Now at a new stage in his life in tennis, the now retired Chang is coaching Kei Nishikori, and was working with him when Kei reached the US Open final last year, as he continues to set the benchmark for Asian men’s tennis. The interview is below, and thank you to the BB&T Atlanta Open, and the Emirates Airlines US Open Series for helping to arrange the interview. Also thanks of course to Michael for taking the time out to conduct it, given his busy schedule.
Q: What are your thoughts on Kei Nishikori’s play this year and what are your expectations for his upcoming Wimbledon?
Chang: “Kei has been doing well, he’s off to a good start this year, what’s been encouraging is he hasn’t had any injuries compared to last year. Physically he’s doing much better, has two titles under his belt, and has been playing solid tennis. (At the French) I was hoping hoping he would do better than quarters, had a good opportunity against Tsonga but got off to a poor start in tough, windy conditions, clawed his way back, came up short. He’s on the grass now, getting ready for Wimbledon in Halle, I’m excited for him”
Q: You were one of the rare teenage Grand Slam Champions, do you think we’ll see another male teen win a slam in the near future?
Chang: “Teenage slam champion is always a possibility. It’s getting more and more difficult for teenage boys to break through and win at this level, the guys now are so physical, it’s just a lot harder these days, take a look at how many teens are in the top 100 when I was playing compared to now, big difference. (This) goes to show how physical tennis has gotten, how hard the guys are hitting with spin, and generating speeds on the racquet that they didn’t have before. (It’s) difficult for younger players to keep up and win, in a situation needing 7 matches and 3 out of 5 sets”
Q: You famously utilized the underarm serve (link) to success in that French Open final against Ivan Lendl, do you feel more ATP players should add that to their game?
Chang: “I wouldn’t encourage it, when I threw in that serve with Ivan it was such a unique situation in the spur of the moment, it’s the only time I’ve ever done it in my career. I had never done at any other stage on the ATP tour and I wouldn’t encourage it, except in specific circumstances”
Q: Talk about the difference between being a traveling top player on the ATP Tour, and now one of the ATP supercoaches with Kei, how are the roles different?
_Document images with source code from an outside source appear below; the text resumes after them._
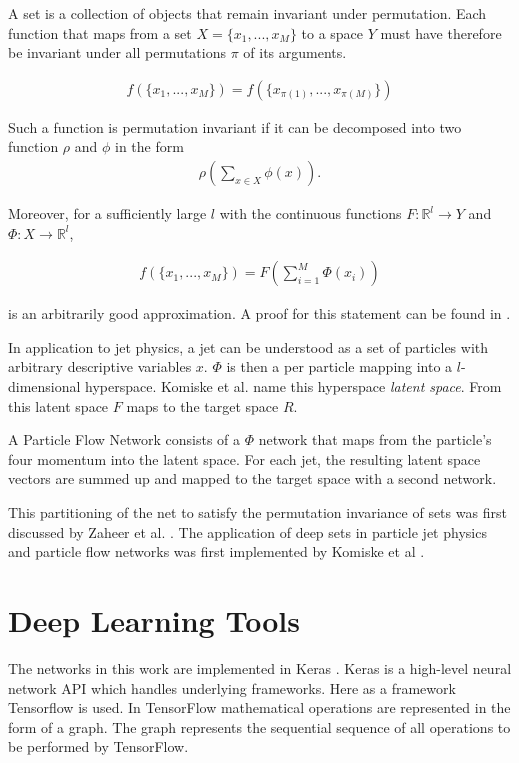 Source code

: \documentclass[12pt, a4paper]{thesis}
\begin{document}
A set is a collection of objects that remain invariant under
permutation. Each function that maps from a set \(X = \{x_1, ... , x_M
\}\) to a space \(Y\) must have therefore be invariant under all
permutations $\pi$ of its arguments.

\begin{align}
  f(\{x_1, ... , x_M \}) = f(\{x_{\pi(1)}, ... , x_{\pi(M)}\})
\end{align}

Such a function is permutation invariant if it can be decomposed into
two function $\rho$ and $\phi$ in the form
\begin{align}
  \rho \left(\sum_{x\in X} \phi(x)\right).  
\end{align}

Moreover, for a sufficiently large \(l\) with the continuous functions
\(F: \mathbb{R}^l \rightarrow Y\) and \(\Phi: X \rightarrow
\mathbb{R}^l\),

\begin{align}
  f(\{x_1, ... , x_M \}) = F(\sum_{i=1}^M \Phi(x_i))
\end{align}

is an arbitrarily good approximation. A proof for this statement can be
found in \cite{zaheer17_deep_sets}.

In application to jet physics, a jet can be understood as a set of
particles with arbitrary descriptive variables \(x\). \(\Phi\) is then
a per particle mapping into a \(l\)-dimensional hyperspace.  Komiske
et al. name this hyperspace \emph{latent space}. From this latent
space \(F\) maps to the target space \(R\).

A Particle Flow Network \cite{komiske19_energ_flow_networ} consists of
a \(\Phi\) network that maps from the particle's four momentum into
the latent space. For each jet, the resulting latent space vectors are
summed up and mapped to the target space with a second network.

This partitioning of the net to satisfy the permutation invariance of
sets was first discussed by Zaheer et al.
\cite{zaheer17_deep_sets}. The application of deep sets in particle
jet physics and particle flow networks was first implemented by
Komiske et al \cite{komiske19_energ_flow_networ}.

\section{Deep Learning Tools}

The networks in this work are implemented in Keras
\cite{chollet2015keras}. Keras is a high-level neural network API
which handles underlying frameworks. Here as a framework Tensorflow
\cite{tensorflow2015-whitepaper} is used.  In TensorFlow mathematical
operations are represented in the form of a graph. The graph
represents the sequential sequence of all operations to be performed
by TensorFlow.
\end{document}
Chang: ” (It’s) not something I was expecting. (I was) not seeking a coaching position at the time, for me it was a unique situation, there have been very few Asian men that have done very well on tour.. Kei at the time was #17 in the world and having a hard time breaking into the top 10, only been a couple of Asian men who have done that. Asian women have done well though, including Li Na, while the men have struggled. This was a unique opportunity to have some influence, and to help a young talented Kei Nishikori break in to the next level. It’s been rewarding, and fun to see him improve and have success. It’s been tough on family, my wife and girls who I take everywhere, it’s nice to be together with my family. Travel can be difficult at times with two kids and one on the way, not sure how dynamic will change with new baby. Its been a great experience and I’ve enjoyed it. Want to help Kei improve and win a Grand Slam”
Q: You referenced Asian men’s tennis in the previous question, on that note, what are your thoughts on South Korean young gun Hyeon Chung and his rise up the rankings?
Chang: “He’s scheduled to play in Atlanta (at the BB&T Atlanta Open), (I) haven’t been able to see him play yet. ATP Atlanta, is a great opportunity for him to start off the US Open Series and get used to the hard courts, I’ve been following his results, and tennis is so popular in Atlanta. Hopefully he’ll continue to head in the right direction and make a splash in the US Open Series. It’s a tough field in Atlanta with top Americans. It’s nice to see the Americans doing well, some of the young Americans breaking through”
Q: What are your thoughts on the current crop of young American men, and American men’s tennis, can any of them win a Grand Slam?
Chang: “I’m not sure we can talk about slam titles at this stage, there are about 5 or 6 young American teens including Jared Donaldson, Stefan Kozlov and Frances Tiafoe who have been doing well. Even some of the older guys, Isner, Sock, Johnson, and Young have been doing well and improving. American men’s tennis is bright and encouraging now, hopefully they will do well in the US Open Series, it’s looking better now than it was a few years ago”.